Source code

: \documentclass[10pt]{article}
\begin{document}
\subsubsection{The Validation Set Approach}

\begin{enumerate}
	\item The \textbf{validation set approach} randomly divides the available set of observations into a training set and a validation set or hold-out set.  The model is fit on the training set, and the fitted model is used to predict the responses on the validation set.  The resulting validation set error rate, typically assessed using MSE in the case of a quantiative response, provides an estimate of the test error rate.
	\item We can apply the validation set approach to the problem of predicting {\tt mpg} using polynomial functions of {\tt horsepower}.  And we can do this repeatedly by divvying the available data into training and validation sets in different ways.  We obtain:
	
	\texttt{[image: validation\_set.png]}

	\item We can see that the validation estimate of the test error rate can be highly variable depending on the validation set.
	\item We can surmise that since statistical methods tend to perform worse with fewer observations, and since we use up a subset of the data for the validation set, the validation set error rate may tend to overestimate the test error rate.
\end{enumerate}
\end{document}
...
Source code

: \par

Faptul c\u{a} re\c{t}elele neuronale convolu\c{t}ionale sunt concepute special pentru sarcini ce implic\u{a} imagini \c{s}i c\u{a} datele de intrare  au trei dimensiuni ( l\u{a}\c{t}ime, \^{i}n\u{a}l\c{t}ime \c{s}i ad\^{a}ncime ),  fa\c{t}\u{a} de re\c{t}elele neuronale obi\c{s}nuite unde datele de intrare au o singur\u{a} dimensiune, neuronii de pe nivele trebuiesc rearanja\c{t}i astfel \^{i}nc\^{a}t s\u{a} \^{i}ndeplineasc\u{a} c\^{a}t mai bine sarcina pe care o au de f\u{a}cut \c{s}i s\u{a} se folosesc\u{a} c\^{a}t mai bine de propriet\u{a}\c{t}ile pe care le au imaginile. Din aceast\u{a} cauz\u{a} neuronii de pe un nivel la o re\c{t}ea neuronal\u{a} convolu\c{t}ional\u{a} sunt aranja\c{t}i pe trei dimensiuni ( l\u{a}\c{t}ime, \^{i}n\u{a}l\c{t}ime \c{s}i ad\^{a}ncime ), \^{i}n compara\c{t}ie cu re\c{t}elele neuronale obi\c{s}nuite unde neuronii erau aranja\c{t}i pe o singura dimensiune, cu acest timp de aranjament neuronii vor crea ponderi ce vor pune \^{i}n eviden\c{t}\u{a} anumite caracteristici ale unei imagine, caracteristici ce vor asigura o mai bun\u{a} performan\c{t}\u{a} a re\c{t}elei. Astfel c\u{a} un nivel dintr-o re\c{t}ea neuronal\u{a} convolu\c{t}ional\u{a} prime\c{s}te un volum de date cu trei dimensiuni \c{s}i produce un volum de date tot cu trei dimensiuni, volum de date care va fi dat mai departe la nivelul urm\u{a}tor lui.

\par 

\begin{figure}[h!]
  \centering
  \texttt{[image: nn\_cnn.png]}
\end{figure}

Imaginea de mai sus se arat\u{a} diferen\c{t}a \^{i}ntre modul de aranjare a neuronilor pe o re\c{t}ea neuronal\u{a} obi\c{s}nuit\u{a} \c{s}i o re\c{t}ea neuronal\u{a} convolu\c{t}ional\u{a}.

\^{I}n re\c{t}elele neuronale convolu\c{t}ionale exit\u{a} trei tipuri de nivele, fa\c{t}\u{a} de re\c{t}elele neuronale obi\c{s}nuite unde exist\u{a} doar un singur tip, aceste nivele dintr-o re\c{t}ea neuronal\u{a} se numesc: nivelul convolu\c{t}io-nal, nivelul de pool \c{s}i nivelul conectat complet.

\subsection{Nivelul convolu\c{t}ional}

=== Exercise details ===
Check every line of the records above for the string "data". Copy those that hold it.

=== Exercise solution ===
	\item We can apply the validation set approach to the problem of predicting {\tt mpg} using polynomial functions of {\tt horsepower}.  And we can do this repeatedly by divvying the available data into training and validation sets in different ways.  We obtain:
	\item We can surmise that since statistical methods tend to perform worse with fewer observations, and since we use up a subset of the data for the validation set, the validation set error rate may tend to overestimate the test error rate.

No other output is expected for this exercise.